- _Problem_: Please repeat every record below exactly as written, but leave out the pictures.

(Dataset entries)
========================================================================

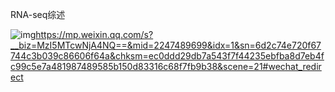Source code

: RNA-seq综述

![img](file:///C:\Users\PC\AppData\Roaming\Tencent\QQTempSys\8LDO48C$8@[GWU0353$FOVS.png)https://mp.weixin.qq.com/s?__biz=MzI5MTcwNjA4NQ==&mid=2247489699&idx=1&sn=6d2c74e720f67744c3b039c86606f64a&chksm=ec0ddd29db7a543f7f44235ebfba8d7eb4fc99c5e7a481987489585b150d83316c68f7fb9b38&scene=21#wechat_redirect  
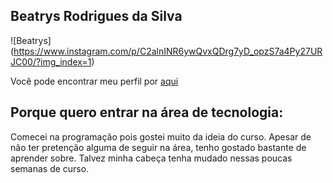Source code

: ## Beatrys Rodrigues da Silva

![Beatrys] (https://www.instagram.com/p/C2alnINR6ywQvxQDrg7yD_opzS7a4Py27URJC00/?img_index=1)

Você pode encontrar meu perfil por [aqui](https://github.com/blackbya)

## Porque quero entrar na área de tecnologia:

Comecei na programação pois gostei muito da ideia do curso. Apesar de não ter pretenção alguma de seguir na área, tenho gostado bastante de aprender sobre. Talvez minha cabeça tenha mudado nessas poucas semanas de curso.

========================================================================

- _Exercise solution_:
Source code

: RNA-seq综述

![img](file:///C:\Users\PC\AppData\Roaming\Tencent\QQTempSys\8LDO48C$8@[GWU0353$FOVS.png)https://mp.weixin.qq.com/s?__biz=MzI5MTcwNjA4NQ==&mid=2247489699&idx=1&sn=6d2c74e720f67744c3b039c86606f64a&chksm=ec0ddd29db7a543f7f44235ebfba8d7eb4fc99c5e7a481987489585b150d83316c68f7fb9b38&scene=21#wechat_redirect  
Source code

: ## Beatrys Rodrigues da Silva

![Beatrys] (https://www.instagram.com/p/C2alnINR6ywQvxQDrg7yD_opzS7a4Py27URJC00/?img_index=1)

Você pode encontrar meu perfil por [aqui](https://github.com/blackbya)

## Porque quero entrar na área de tecnologia:

Comecei na programação pois gostei muito da ideia do curso. Apesar de não ter pretenção alguma de seguir na área, tenho gostado bastante de aprender sobre. Talvez minha cabeça tenha mudado nessas poucas semanas de curso.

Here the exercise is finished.